NASA’s Webb Telescope Detects Earliest Known Supernova 730 Million Years After Big Bang

NASA’s James Webb Space Telescope has identified the earliest known supernova, which exploded when the universe was approximately 730 million years old.

The supernova, designated GRB 250314A, was first detected as a gamma-ray burst in mid-March by the SVOM mission, a Franco-Chinese telescope designed to monitor transient astronomical events.

Following the initial detection, NASA’s Neil Gehrels Swift Observatory, the Nordic Optical Telescope, and the European Southern Observatory’s Very Large Telescope confirmed the distance and infrared afterglow of the event.

“Webb’s near-infrared observations, conducted on July 1, allowed astronomers to locate the faint host galaxy of the supernova, providing the earliest direct detection of such an event in the universe’s history.”

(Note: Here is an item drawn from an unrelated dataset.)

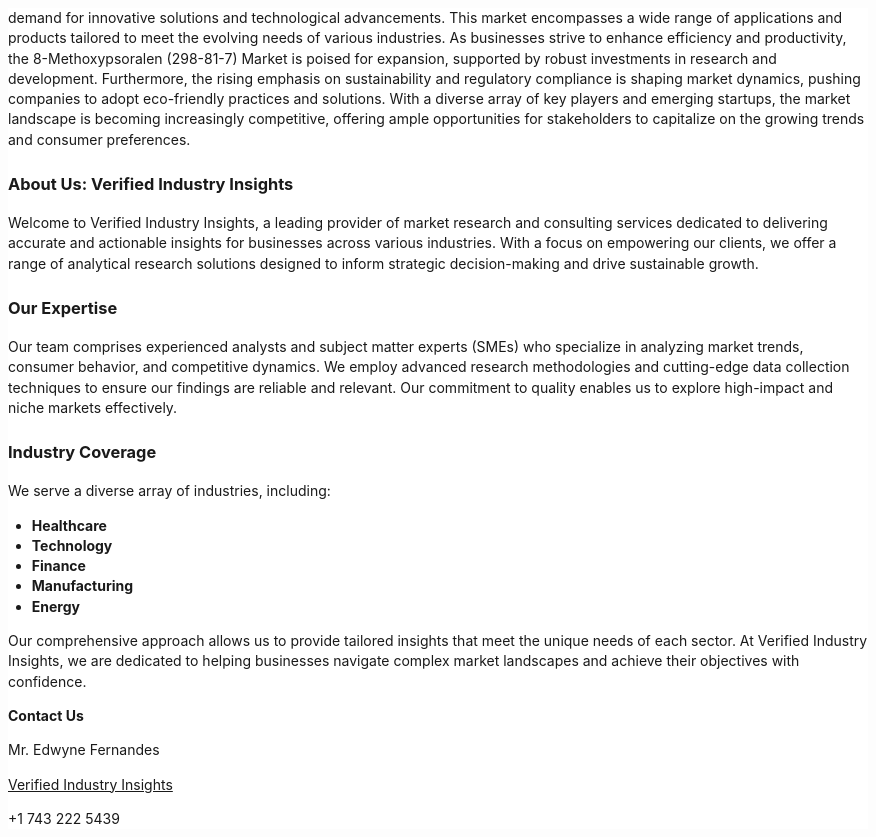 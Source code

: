 demand for innovative solutions and technological advancements. This market encompasses a wide range of applications and products tailored to meet the evolving needs of various industries. As businesses strive to enhance efficiency and productivity, the 8-Methoxypsoralen (298-81-7) Market is poised for expansion, supported by robust investments in research and development. Furthermore, the rising emphasis on sustainability and regulatory compliance is shaping market dynamics, pushing companies to adopt eco-friendly practices and solutions. With a diverse array of key players and emerging startups, the market landscape is becoming increasingly competitive, offering ample opportunities for stakeholders to capitalize on the growing trends and consumer preferences.</p><h3>About Us: Verified Industry Insights</h3><p>Welcome to Verified Industry Insights, a leading provider of market research and consulting services dedicated to delivering accurate and actionable insights for businesses across various industries. With a focus on empowering our clients, we offer a range of analytical research solutions designed to inform strategic decision-making and drive sustainable growth.</p><h3>Our Expertise</h3><p>Our team comprises experienced analysts and subject matter experts (SMEs) who specialize in analyzing market trends, consumer behavior, and competitive dynamics. We employ advanced research methodologies and cutting-edge data collection techniques to ensure our findings are reliable and relevant. Our commitment to quality enables us to explore high-impact and niche markets effectively.</p><h3>Industry Coverage</h3><p>We serve a diverse array of industries, including:</p><ul><li><strong>Healthcare</strong></li><li><strong>Technology</strong></li><li><strong>Finance</strong></li><li><strong>Manufacturing</strong></li><li><strong>Energy</strong></li></ul><p>Our comprehensive approach allows us to provide tailored insights that meet the unique needs of each sector. At Verified Industry Insights, we are dedicated to helping businesses navigate complex market landscapes and achieve their objectives with confidence.</p><p><strong>Contact Us</strong></p><p>Mr. Edwyne Fernandes</p><p><a href="https://www.verifiedindustryinsights.com/">Verified Industry Insights</a></p><p>+1 743 222 5439</p>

Tracing the Faint Host Galaxy of the Universe’s Earliest Supernova

Gamma-ray bursts are very strong, yet very short flashes of radiation, often associated with the death of massive stars in an explosive manner. In this case, the gamma-ray burst lasted 10 seconds, typical of long bursts linked to supernovae. Swift’s X-ray source localization took 90 minutes from the alert, while the Nordic Optical Telescope captured an infrared afterglow 11 hours later. The Very Large Telescope determined that the object formed 730 million years after the Big Bang.

Observations by Webb were conducted three and a half months after the gamma-ray burst, when the supernova was expected to reach its maximum brightness. NASA stated that Webb’s high-resolution near-infrared images “were able to resolve both the supernova and its faint host galaxy, thereby providing the earliest direct observation of a massive star undergoing a supernova collapse.”

Comparison with Nearby Supernovae

Researchers compared supernova GRB 250314A with modern, nearby supernovae. Despite occurring during the universe’s first billion years, the earliest supernova showed light and temporal characteristics consistent with those of contemporary supernovae. While early stars were likely more massive and contained fewer heavy elements, the observed supernova followed known supernova patterns.

The observations and analysis were conducted with contributions from Andrew Levan of Radboud University and the University of Warwick, Benjamin Schneider of the Laboratoire d’Astrophysique de Marseille, and Nial Tanvir of the University of Leicester, and reported in Astronomy and Astrophysics Letters. Webb’s data provide a direct view of stellar explosions during the early universe without relying on secondary models or simulations.

Observation of the Host Galaxy

Webb also captured the faint host galaxy of the supernova, appearing as a reddened cluster of pixels in near-infrared images. Emeric Le Floc’h of CEA Paris-Saclay reported that the galaxy exhibits characteristics similar to other galaxies from the same era. Studying the host galaxy allows researchers to understand the environments where early supernovae occurred.

Future Webb observations will aim to capture the afterglow of gamma-ray bursts in distant galaxies, offering further insight into early galaxies and their stellar populations. These observations were conducted under a Director’s Discretionary Time program approved for rapid response to transient events.

The James Webb Space Telescope, an international program led by NASA with partners from ESA and CSA, continues to provide crucial data on both nearby and distant galaxies. By identifying supernova GRB 250314A and its host galaxy, Webb has set a new record for the earliest observed supernova, supporting ongoing studies of the first stars and galaxies in the universe.